▸ **Task objective**
Search the records below for the word "functions", then return every line where it appears.

▸ **Data provided**
________________________________________
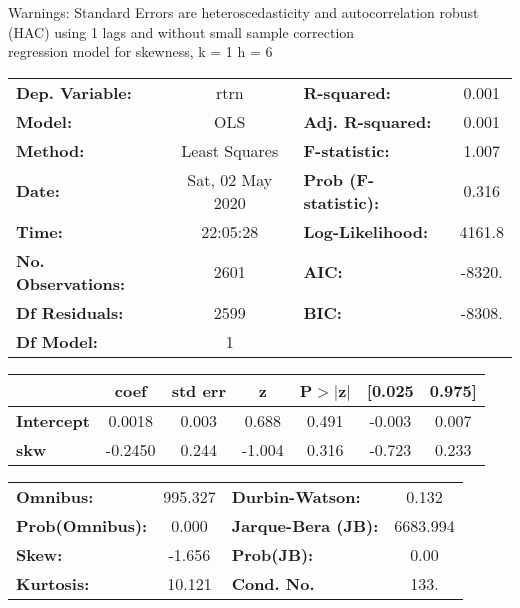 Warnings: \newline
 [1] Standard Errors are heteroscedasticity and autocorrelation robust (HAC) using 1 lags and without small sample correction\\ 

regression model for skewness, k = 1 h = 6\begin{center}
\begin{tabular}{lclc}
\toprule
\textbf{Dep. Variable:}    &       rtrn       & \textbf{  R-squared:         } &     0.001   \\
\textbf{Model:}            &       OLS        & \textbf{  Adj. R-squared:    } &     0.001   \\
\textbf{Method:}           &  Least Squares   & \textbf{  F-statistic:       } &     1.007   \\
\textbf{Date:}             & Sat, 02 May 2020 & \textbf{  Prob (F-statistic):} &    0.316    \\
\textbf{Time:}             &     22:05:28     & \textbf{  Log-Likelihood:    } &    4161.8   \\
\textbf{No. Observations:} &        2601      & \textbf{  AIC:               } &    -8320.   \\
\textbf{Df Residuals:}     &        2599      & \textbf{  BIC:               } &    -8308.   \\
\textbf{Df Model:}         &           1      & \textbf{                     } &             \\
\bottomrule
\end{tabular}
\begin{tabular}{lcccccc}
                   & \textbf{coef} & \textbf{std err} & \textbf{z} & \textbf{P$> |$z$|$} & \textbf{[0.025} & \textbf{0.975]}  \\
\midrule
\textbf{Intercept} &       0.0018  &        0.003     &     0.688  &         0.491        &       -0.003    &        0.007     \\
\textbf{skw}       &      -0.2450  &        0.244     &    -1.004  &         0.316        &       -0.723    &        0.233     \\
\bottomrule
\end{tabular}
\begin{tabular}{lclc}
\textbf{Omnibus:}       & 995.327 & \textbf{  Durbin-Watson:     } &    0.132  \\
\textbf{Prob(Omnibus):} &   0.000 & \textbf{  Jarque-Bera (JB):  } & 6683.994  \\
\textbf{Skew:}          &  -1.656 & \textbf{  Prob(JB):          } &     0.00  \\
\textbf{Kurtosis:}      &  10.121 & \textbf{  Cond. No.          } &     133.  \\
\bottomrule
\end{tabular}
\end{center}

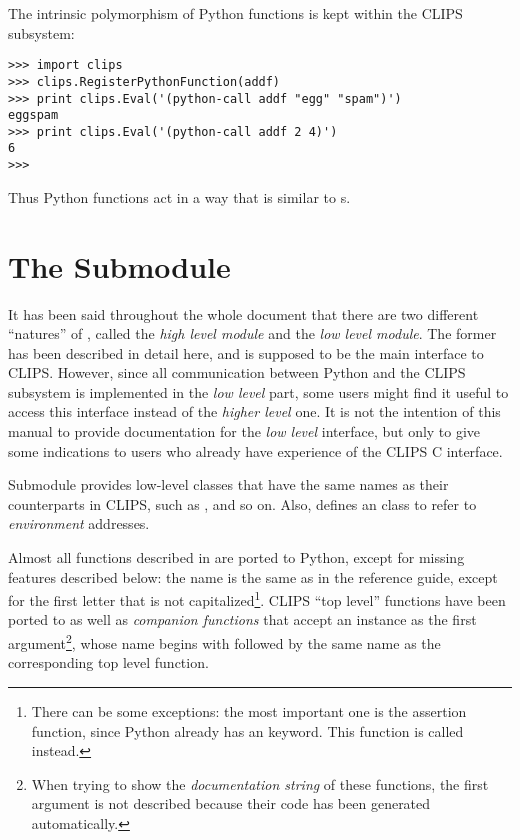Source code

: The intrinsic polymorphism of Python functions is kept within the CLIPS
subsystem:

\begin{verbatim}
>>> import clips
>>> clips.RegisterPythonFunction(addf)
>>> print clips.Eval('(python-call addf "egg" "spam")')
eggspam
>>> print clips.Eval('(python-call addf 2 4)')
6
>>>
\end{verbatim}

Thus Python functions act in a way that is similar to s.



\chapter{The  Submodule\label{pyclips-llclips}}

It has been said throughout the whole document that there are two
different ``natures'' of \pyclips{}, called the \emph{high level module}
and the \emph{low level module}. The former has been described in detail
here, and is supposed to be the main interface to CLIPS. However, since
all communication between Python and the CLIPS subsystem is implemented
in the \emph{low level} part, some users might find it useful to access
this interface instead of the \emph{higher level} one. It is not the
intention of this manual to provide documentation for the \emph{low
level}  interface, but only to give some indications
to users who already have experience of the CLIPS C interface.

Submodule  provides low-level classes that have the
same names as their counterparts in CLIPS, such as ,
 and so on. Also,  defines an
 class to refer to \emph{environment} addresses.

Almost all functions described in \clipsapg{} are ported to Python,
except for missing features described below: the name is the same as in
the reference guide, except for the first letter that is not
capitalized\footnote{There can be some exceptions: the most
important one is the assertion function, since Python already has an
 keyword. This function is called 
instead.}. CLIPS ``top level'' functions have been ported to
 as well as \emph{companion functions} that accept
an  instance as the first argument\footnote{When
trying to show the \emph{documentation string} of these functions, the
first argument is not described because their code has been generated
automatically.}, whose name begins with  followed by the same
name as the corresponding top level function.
________________________________________
▸ **Expected answer**
: The intrinsic polymorphism of Python functions is kept within the CLIPS
Thus Python functions act in a way that is similar to s.
Almost all functions described in \clipsapg{} are ported to Python,
instead.}. CLIPS ``top level'' functions have been ported to
 as well as \emph{companion functions} that accept
trying to show the \emph{documentation string} of these functions, the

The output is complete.